| Your assignment |
In the records below, the line with "For simplicity, we've" opens the range and the line with "Setting Up an" closes it; print that range exactly and nothing else.

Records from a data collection
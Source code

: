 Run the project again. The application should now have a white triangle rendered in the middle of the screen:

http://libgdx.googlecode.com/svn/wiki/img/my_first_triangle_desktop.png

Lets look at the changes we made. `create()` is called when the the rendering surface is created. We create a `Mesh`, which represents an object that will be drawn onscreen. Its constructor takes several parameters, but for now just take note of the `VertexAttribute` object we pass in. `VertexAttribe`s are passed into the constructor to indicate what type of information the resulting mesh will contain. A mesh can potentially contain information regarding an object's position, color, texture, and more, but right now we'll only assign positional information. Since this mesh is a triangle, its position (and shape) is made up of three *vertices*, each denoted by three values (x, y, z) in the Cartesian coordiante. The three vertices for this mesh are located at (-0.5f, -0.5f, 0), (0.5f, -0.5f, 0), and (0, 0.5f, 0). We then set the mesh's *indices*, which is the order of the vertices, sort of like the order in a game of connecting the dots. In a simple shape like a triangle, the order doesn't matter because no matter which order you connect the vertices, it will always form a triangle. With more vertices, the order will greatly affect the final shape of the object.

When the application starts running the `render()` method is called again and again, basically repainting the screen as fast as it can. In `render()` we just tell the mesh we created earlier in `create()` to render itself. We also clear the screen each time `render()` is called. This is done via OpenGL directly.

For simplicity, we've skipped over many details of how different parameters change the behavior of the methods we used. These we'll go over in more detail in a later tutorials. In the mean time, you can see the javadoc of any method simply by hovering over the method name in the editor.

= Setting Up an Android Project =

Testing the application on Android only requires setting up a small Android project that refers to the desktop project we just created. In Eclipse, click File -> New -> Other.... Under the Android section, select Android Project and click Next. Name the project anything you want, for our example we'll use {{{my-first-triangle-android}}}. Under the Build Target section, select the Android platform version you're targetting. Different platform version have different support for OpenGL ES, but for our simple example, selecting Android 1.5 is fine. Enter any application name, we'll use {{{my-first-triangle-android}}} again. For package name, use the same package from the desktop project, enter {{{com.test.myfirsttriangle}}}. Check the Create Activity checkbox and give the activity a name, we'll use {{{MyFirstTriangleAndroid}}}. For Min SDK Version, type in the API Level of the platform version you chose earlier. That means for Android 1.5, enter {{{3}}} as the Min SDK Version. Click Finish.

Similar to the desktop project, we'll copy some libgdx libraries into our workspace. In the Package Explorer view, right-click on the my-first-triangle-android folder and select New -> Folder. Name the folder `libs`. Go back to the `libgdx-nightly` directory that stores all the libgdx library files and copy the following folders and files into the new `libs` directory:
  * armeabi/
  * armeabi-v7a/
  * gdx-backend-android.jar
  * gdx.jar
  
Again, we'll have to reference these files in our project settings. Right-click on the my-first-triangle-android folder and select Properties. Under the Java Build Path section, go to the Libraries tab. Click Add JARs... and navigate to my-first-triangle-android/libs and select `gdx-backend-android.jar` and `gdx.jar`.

| Answer space |
For simplicity, we've skipped over many details of how different parameters change the behavior of the methods we used. These we'll go over in more detail in a later tutorials. In the mean time, you can see the javadoc of any method simply by hovering over the method name in the editor.

= Setting Up an Android Project =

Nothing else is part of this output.